■ Task to carry out ■
Give again exactly the lines that run from the start of the records to the line holding "networking urmează documentația", both ends counted. Do not include the pictures.

■ Dataset excerpts ■

□ □ □ □

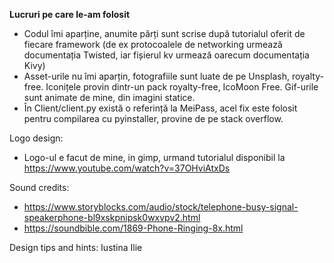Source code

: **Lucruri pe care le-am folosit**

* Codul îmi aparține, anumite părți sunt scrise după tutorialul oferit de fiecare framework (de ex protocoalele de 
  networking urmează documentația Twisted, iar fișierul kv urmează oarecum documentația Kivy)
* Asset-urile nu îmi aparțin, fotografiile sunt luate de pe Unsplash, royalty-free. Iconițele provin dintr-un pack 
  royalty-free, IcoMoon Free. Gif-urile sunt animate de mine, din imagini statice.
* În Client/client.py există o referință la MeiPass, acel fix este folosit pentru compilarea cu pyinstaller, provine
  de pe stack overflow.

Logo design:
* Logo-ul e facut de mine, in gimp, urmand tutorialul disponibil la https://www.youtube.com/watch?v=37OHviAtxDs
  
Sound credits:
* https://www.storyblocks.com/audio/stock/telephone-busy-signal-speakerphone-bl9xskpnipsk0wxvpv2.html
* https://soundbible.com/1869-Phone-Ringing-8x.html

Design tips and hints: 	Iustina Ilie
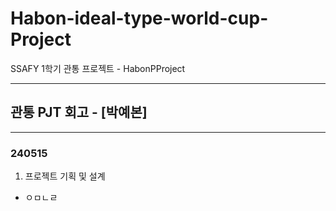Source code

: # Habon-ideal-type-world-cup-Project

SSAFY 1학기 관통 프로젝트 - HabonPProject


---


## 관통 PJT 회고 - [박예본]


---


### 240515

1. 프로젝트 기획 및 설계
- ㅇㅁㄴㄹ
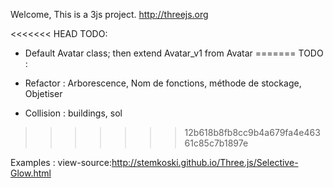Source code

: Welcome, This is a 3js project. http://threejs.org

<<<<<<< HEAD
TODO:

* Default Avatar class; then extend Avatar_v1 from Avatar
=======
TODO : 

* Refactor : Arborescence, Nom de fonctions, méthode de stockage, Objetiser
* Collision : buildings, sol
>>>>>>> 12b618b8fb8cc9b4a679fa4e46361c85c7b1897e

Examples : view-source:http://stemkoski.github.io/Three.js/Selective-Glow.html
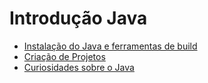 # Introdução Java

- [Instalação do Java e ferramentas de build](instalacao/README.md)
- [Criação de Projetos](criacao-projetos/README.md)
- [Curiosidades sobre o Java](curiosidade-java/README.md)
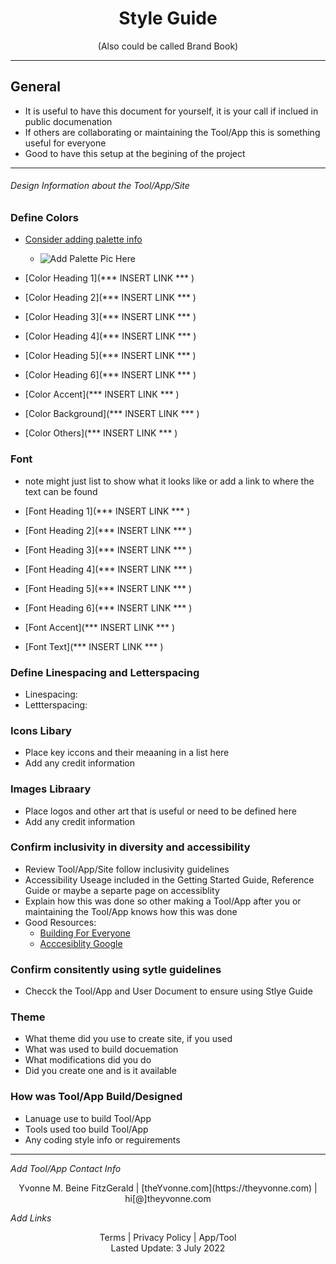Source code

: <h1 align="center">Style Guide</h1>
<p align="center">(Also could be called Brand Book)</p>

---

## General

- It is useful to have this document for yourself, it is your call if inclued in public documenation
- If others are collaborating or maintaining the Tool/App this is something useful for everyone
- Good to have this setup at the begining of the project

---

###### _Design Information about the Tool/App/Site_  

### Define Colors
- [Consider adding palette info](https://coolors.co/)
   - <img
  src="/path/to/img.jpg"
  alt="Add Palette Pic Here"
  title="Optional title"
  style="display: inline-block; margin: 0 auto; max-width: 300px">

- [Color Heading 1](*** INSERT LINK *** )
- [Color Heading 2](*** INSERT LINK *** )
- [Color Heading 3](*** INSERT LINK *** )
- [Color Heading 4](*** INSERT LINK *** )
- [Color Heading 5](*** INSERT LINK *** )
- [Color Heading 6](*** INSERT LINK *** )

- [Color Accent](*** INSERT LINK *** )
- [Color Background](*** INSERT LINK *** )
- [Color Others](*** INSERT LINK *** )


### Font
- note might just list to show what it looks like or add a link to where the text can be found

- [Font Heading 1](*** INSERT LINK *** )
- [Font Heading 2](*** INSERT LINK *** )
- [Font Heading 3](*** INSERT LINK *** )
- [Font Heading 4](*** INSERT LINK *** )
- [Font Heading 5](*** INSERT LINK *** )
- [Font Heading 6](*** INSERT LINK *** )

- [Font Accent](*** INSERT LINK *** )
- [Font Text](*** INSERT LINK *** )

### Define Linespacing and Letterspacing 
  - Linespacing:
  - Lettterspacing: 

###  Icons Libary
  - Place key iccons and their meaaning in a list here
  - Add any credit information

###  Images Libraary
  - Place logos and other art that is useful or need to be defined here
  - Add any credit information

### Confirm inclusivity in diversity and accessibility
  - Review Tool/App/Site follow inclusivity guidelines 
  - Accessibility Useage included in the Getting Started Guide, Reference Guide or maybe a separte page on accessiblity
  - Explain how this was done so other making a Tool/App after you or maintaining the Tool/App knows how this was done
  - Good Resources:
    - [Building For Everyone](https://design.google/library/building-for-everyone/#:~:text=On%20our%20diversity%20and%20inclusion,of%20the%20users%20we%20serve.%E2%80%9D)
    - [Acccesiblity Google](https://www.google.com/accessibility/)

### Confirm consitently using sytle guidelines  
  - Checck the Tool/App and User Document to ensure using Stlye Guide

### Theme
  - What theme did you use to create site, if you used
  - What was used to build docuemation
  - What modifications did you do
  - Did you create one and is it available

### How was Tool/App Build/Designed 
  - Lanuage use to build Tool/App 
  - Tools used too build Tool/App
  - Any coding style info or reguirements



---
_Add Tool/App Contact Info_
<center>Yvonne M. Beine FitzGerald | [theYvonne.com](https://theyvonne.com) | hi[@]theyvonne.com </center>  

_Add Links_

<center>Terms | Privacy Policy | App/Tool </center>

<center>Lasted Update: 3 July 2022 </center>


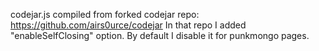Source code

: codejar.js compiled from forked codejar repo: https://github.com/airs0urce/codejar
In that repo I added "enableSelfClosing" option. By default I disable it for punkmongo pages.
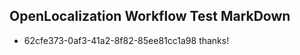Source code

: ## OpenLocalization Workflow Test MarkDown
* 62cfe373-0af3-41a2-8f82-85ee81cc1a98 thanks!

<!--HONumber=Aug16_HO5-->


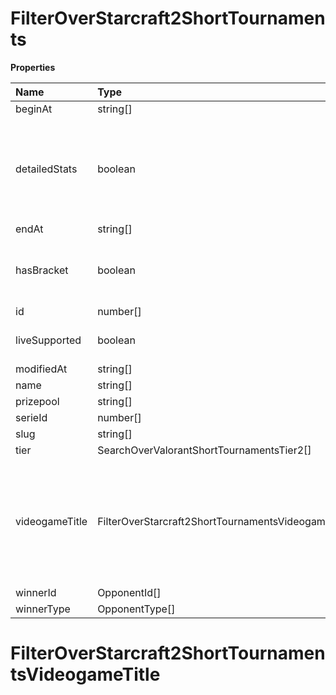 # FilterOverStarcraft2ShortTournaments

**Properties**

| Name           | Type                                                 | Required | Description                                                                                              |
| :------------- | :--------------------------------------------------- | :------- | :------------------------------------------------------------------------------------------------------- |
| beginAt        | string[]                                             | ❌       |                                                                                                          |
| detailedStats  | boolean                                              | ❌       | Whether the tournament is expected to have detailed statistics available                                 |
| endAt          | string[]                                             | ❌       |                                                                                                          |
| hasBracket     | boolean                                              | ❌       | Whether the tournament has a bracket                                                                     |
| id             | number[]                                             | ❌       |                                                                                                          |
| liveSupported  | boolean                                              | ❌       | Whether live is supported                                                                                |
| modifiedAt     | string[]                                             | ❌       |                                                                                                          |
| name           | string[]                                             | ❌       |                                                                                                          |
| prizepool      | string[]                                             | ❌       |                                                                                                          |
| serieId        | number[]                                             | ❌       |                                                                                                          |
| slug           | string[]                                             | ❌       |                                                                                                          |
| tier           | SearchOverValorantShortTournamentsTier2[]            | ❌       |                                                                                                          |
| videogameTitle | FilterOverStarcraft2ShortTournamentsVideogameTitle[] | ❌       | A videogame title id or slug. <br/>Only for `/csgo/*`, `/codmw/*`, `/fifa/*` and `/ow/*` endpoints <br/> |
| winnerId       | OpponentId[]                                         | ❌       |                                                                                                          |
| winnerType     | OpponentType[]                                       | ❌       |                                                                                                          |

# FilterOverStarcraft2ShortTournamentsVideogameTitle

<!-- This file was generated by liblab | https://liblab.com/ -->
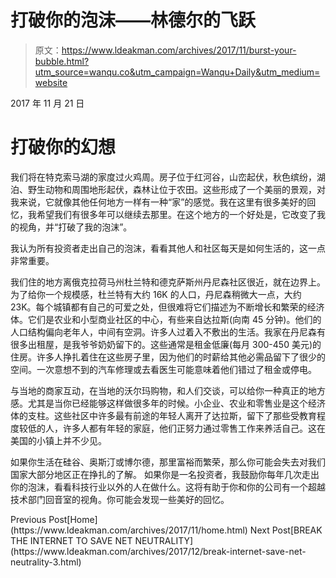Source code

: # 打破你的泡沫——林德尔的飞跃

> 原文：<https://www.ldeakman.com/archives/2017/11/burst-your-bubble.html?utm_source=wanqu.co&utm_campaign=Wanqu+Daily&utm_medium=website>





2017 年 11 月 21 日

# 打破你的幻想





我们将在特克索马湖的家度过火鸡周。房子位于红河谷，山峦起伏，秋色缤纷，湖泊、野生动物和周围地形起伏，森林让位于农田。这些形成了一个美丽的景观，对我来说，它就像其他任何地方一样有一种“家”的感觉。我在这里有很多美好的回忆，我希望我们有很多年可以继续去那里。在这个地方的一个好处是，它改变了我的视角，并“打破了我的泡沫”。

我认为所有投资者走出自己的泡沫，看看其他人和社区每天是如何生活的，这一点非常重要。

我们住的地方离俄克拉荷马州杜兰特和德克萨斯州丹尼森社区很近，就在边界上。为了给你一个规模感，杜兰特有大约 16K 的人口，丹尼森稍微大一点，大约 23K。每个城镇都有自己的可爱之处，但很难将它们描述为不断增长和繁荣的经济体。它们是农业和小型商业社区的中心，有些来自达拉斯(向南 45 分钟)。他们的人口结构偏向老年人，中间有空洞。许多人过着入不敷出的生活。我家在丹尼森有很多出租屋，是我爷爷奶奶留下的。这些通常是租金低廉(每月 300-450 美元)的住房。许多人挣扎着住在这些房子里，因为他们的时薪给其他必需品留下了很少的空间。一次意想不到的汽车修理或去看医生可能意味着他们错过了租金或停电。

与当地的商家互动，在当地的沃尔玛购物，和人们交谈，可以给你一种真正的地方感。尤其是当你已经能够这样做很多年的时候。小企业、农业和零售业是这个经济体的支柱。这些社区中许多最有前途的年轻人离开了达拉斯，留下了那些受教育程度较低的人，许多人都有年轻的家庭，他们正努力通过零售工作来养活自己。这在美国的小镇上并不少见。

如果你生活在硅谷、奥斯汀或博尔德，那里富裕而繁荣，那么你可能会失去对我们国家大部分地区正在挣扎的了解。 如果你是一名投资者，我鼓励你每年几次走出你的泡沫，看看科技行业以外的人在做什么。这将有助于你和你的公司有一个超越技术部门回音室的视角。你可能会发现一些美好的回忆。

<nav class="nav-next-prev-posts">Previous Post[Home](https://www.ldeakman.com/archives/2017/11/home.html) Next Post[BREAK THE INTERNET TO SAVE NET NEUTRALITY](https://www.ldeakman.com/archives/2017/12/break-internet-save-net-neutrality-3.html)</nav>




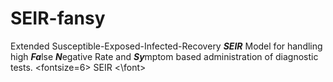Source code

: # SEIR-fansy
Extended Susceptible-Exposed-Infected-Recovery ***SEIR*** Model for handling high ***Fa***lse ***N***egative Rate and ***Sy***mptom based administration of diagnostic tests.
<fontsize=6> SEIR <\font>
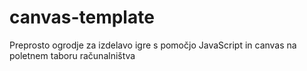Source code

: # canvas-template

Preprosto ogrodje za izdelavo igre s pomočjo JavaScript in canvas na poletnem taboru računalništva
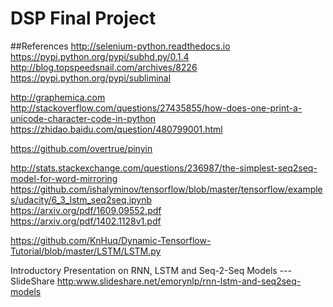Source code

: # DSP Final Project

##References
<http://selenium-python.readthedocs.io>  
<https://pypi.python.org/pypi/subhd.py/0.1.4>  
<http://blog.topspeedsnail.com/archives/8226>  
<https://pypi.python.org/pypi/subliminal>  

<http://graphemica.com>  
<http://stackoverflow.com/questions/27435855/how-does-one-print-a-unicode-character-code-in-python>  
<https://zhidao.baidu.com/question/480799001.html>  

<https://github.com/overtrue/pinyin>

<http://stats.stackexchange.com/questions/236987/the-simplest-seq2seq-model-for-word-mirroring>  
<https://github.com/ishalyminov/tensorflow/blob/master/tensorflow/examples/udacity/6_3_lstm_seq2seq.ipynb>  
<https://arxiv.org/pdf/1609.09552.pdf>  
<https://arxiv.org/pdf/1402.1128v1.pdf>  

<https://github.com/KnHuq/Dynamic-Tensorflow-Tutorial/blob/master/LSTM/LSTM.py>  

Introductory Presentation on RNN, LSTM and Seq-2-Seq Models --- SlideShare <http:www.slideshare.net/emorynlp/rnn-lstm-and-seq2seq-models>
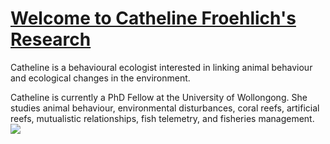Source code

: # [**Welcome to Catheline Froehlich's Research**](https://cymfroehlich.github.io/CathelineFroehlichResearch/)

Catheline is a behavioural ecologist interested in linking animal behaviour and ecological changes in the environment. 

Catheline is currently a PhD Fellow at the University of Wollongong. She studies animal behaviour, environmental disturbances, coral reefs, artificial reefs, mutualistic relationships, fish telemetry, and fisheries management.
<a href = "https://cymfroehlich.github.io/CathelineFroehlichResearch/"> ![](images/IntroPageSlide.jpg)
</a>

□ □ □ □

■ Solution to the exercise ■
Source code

: **Lucruri pe care le-am folosit**

* Codul îmi aparține, anumite părți sunt scrise după tutorialul oferit de fiecare framework (de ex protocoalele de 
  networking urmează documentația Twisted, iar fișierul kv urmează oarecum documentația Kivy)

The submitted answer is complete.